### Work instructions
Please return every line of the material verbatim and skip any images.

### Exercise input
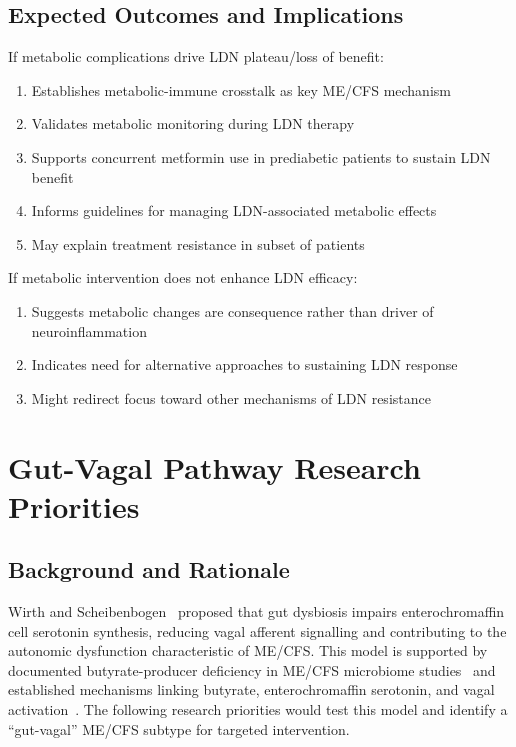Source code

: \subsection{Expected Outcomes and Implications}

If metabolic complications drive LDN plateau/loss of benefit:
\begin{enumerate}
    \item Establishes metabolic-immune crosstalk as key ME/CFS mechanism
    \item Validates metabolic monitoring during LDN therapy
    \item Supports concurrent metformin use in prediabetic patients to sustain LDN benefit
    \item Informs guidelines for managing LDN-associated metabolic effects
    \item May explain treatment resistance in subset of patients
\end{enumerate}

If metabolic intervention does not enhance LDN efficacy:
\begin{enumerate}
    \item Suggests metabolic changes are consequence rather than driver of neuroinflammation
    \item Indicates need for alternative approaches to sustaining LDN response
    \item Might redirect focus toward other mechanisms of LDN resistance
\end{enumerate}

\section{Gut-Vagal Pathway Research Priorities}
\label{sec:gut-vagal-research}

\subsection{Background and Rationale}

Wirth and Scheibenbogen~\cite{WirthScheibenbogen2025Neurotransmitter} proposed that gut dysbiosis impairs enterochromaffin cell serotonin synthesis, reducing vagal afferent signalling and contributing to the autonomic dysfunction characteristic of ME/CFS\@. This model is supported by documented butyrate-producer deficiency in ME/CFS microbiome studies~\cite{ButyrateDeficiency2023, Giloteaux2016} and established mechanisms linking butyrate, enterochromaffin serotonin, and vagal activation~\cite{Barton2025, Kaelberer2018}. The following research priorities would test this model and identify a ``gut-vagal'' ME/CFS subtype for targeted intervention.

### Answer section
Source code

: \subsection{Expected Outcomes and Implications}

If metabolic complications drive LDN plateau/loss of benefit:
\begin{enumerate}
    \item Establishes metabolic-immune crosstalk as key ME/CFS mechanism
    \item Validates metabolic monitoring during LDN therapy
    \item Supports concurrent metformin use in prediabetic patients to sustain LDN benefit
    \item Informs guidelines for managing LDN-associated metabolic effects
    \item May explain treatment resistance in subset of patients
\end{enumerate}

If metabolic intervention does not enhance LDN efficacy:
\begin{enumerate}
    \item Suggests metabolic changes are consequence rather than driver of neuroinflammation
    \item Indicates need for alternative approaches to sustaining LDN response
    \item Might redirect focus toward other mechanisms of LDN resistance
\end{enumerate}

\section{Gut-Vagal Pathway Research Priorities}
\label{sec:gut-vagal-research}

\subsection{Background and Rationale}

Wirth and Scheibenbogen~\cite{WirthScheibenbogen2025Neurotransmitter} proposed that gut dysbiosis impairs enterochromaffin cell serotonin synthesis, reducing vagal afferent signalling and contributing to the autonomic dysfunction characteristic of ME/CFS\@. This model is supported by documented butyrate-producer deficiency in ME/CFS microbiome studies~\cite{ButyrateDeficiency2023, Giloteaux2016} and established mechanisms linking butyrate, enterochromaffin serotonin, and vagal activation~\cite{Barton2025, Kaelberer2018}. The following research priorities would test this model and identify a ``gut-vagal'' ME/CFS subtype for targeted intervention.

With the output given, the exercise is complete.